9fans / plan9port

Plan 9 from User Space
https://9fans.github.io/plan9port/
Other
1.61k stars 319 forks source link

plumber: quantitative regexp constraints of the 'matches' verb are too limiting #565

Closed igorburago closed 1 year ago

igorburago commented 2 years ago

Recently, as I’ve been extending my plumbing ruleset, I started bumping into two constants bounding plumber’s regexp matching capacity via the matches verb:

  1. Only the first 10 parenthesized subexpressions have their matches stored for later substitution within the rule; the set of corresponding built-in variables is limited to $1, …, $9.

  2. Only 16 character classes are allowed in a single regexp. This cap is imposed by libregexp which is used for regexp matching.

Out of the two limits, the second one is more pressing, as it outright rejects any regexp with more character classes, while the first one still matches the whole pattern, limiting only the number of match references.

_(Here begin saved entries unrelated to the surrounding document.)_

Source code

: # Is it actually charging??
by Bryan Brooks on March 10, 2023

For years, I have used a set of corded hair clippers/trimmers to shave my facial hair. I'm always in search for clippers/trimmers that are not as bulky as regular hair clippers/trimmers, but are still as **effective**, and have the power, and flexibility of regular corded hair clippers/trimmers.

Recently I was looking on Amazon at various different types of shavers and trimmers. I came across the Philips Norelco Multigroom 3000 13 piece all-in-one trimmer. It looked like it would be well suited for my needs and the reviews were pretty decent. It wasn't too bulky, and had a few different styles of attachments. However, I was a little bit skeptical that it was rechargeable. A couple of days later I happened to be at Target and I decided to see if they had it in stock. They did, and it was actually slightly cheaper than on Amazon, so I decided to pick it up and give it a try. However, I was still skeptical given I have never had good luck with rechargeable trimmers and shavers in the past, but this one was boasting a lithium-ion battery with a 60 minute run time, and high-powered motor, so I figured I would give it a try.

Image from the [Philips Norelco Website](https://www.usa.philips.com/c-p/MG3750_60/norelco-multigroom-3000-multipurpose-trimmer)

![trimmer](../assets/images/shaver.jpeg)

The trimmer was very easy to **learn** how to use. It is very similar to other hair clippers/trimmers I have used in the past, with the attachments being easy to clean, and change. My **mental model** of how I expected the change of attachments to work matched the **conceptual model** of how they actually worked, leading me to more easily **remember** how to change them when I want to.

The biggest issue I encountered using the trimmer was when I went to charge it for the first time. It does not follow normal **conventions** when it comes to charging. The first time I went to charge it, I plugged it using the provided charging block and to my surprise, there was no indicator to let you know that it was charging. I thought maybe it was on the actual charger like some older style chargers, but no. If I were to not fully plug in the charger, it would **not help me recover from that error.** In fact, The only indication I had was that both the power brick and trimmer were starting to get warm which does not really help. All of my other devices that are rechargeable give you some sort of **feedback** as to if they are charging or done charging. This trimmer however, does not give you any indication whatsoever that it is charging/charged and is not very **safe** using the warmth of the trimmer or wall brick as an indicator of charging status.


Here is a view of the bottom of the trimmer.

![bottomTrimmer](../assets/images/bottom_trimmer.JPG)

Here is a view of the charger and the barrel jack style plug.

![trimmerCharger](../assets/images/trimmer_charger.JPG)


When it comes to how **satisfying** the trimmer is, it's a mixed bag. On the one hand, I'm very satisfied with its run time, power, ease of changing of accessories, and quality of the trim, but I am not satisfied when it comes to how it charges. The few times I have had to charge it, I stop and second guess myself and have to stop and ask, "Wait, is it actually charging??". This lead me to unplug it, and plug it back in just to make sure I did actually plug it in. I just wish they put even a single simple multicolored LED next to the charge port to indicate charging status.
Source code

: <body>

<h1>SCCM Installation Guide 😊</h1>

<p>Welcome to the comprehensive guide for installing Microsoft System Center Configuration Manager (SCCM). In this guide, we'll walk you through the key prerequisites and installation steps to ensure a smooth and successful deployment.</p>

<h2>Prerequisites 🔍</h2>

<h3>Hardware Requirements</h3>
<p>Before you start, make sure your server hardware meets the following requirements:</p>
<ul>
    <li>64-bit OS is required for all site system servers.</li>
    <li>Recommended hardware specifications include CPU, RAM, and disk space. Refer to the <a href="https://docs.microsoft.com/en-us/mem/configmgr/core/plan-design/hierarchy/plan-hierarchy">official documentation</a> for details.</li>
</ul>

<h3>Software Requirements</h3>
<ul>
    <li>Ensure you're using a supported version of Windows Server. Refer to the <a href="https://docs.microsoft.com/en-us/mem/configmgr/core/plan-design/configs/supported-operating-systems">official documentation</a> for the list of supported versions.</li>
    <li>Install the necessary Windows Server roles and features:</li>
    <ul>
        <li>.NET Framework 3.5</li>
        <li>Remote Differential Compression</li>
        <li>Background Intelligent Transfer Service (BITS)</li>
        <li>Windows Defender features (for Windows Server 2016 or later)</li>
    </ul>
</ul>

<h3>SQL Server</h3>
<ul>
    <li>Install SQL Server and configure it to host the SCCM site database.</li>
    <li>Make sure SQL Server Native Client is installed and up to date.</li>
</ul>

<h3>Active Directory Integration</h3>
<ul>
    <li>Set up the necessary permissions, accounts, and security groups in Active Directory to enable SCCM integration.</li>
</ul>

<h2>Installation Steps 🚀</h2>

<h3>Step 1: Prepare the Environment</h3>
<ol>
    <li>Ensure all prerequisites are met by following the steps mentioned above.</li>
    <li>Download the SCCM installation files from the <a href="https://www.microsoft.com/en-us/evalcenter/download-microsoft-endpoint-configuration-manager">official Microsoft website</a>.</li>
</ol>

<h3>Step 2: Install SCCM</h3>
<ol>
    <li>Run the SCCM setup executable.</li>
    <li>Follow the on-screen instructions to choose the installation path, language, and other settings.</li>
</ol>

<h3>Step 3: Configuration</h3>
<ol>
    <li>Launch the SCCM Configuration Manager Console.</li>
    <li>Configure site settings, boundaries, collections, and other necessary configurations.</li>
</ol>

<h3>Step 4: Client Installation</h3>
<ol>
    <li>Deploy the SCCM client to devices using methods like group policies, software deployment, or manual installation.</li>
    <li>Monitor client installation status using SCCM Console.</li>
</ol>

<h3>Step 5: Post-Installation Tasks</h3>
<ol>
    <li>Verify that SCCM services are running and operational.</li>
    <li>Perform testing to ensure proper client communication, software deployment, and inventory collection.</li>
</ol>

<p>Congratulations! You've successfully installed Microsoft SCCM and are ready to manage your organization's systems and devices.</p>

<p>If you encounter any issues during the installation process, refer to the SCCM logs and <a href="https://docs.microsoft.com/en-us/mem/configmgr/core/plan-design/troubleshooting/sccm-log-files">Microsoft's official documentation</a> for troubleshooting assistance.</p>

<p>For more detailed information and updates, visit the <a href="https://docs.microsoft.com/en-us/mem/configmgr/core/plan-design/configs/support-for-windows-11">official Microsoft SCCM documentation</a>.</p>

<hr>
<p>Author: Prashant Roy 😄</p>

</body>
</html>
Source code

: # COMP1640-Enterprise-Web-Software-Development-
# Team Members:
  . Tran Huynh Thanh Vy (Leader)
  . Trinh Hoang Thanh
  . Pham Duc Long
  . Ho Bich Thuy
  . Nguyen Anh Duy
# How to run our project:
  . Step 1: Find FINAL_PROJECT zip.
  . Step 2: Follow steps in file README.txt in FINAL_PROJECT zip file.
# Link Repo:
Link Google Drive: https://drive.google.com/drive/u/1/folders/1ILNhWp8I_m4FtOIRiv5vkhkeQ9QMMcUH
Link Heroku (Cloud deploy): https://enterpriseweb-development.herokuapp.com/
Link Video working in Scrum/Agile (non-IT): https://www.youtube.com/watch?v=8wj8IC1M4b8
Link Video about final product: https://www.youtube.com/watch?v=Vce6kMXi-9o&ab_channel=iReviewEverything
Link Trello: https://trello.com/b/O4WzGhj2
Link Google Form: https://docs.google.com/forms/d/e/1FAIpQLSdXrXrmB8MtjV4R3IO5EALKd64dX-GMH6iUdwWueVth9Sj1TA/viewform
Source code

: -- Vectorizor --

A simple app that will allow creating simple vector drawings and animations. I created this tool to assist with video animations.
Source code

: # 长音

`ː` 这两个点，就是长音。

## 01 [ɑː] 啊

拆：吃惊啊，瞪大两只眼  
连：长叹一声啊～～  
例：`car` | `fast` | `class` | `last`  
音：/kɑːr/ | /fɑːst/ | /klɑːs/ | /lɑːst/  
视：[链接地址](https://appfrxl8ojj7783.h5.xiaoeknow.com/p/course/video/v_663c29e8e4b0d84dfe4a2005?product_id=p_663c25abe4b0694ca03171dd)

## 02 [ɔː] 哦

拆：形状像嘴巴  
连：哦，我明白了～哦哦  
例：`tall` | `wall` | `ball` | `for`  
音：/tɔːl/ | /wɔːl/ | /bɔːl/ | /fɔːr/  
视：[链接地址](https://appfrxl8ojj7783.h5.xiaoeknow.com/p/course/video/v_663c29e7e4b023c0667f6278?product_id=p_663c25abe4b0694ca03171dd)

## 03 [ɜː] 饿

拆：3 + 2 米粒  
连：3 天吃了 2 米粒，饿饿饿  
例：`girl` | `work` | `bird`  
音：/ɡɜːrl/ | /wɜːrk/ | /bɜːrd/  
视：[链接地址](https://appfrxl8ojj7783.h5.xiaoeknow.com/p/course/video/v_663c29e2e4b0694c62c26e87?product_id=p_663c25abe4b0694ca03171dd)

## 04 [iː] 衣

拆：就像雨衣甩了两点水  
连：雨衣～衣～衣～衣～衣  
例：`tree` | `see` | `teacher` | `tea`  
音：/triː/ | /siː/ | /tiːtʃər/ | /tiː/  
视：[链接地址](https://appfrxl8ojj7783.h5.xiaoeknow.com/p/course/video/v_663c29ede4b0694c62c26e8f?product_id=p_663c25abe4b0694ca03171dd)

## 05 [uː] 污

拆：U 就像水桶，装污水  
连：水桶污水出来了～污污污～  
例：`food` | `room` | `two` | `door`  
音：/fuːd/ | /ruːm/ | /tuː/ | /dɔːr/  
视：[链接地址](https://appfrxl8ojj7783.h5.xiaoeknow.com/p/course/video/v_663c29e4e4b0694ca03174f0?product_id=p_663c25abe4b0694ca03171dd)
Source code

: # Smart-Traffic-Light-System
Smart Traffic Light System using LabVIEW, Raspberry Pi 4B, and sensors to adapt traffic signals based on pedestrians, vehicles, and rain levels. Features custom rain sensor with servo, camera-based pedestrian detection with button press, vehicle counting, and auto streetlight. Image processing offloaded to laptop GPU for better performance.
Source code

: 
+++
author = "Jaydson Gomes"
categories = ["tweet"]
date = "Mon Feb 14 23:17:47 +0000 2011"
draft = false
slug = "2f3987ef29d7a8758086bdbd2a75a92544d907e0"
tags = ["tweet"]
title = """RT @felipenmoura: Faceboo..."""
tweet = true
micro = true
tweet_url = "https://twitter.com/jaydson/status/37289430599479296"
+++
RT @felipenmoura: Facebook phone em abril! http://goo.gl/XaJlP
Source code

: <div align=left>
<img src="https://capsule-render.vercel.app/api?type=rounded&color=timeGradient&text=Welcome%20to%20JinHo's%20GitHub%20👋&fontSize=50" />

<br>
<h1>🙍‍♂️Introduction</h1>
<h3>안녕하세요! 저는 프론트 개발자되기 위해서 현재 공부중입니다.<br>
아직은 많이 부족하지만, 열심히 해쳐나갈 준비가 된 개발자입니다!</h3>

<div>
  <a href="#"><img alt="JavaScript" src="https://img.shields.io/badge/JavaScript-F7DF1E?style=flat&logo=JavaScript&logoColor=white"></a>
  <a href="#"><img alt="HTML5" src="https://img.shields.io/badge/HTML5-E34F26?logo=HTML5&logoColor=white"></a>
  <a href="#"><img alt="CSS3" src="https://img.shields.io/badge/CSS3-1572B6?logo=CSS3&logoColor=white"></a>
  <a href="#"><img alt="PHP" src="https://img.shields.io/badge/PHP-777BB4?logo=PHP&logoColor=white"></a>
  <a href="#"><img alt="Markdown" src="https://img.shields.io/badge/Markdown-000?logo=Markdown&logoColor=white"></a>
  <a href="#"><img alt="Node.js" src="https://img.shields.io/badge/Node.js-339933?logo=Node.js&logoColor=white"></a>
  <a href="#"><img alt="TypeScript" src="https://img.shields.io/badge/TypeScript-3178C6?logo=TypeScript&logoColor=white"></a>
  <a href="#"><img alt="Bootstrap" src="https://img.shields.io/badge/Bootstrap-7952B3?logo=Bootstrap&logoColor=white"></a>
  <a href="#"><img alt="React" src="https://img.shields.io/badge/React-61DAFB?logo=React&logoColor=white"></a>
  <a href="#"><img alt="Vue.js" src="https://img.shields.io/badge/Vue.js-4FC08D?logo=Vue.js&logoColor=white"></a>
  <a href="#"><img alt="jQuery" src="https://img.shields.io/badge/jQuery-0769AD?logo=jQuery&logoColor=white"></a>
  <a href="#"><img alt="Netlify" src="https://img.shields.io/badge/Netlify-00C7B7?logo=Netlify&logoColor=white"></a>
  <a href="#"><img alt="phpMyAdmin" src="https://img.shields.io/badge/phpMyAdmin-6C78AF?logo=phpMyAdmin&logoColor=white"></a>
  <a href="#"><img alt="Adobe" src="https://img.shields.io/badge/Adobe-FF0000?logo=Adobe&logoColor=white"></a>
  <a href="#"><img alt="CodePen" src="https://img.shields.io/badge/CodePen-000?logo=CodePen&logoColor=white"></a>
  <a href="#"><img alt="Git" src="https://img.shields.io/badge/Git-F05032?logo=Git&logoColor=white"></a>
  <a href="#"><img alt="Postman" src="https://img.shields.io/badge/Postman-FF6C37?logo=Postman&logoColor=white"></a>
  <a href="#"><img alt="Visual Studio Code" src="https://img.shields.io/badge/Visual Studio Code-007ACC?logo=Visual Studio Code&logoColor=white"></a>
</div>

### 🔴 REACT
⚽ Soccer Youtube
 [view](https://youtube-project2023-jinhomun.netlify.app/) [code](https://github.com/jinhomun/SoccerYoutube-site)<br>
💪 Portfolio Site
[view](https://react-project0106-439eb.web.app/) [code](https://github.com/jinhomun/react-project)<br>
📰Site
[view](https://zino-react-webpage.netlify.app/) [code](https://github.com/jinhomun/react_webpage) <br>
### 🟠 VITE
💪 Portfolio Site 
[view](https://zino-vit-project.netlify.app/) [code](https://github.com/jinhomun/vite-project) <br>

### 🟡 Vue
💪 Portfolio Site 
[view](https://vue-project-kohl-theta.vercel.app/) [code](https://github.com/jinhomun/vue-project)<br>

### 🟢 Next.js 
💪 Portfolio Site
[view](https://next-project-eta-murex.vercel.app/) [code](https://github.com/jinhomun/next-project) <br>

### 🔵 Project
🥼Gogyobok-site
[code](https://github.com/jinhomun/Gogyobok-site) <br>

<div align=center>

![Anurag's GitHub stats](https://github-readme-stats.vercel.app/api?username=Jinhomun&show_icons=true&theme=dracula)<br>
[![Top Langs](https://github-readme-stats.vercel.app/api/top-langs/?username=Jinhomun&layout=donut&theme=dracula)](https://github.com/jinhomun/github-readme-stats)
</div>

The severeness of the second limit is additionally exacerbated in practice by the lack of counted repetition operators in Plan 9’s regexp syntax. If one is to match, say, an exactly 12-digit id followed or preceded by something else, it leaves one with only 4 character classes left for the remaining syntax around the id, which might not be enough. In some cases it might not be enough even for the id alone if matching by length is necessary. Full Git commit hash is 40 digits long, for example.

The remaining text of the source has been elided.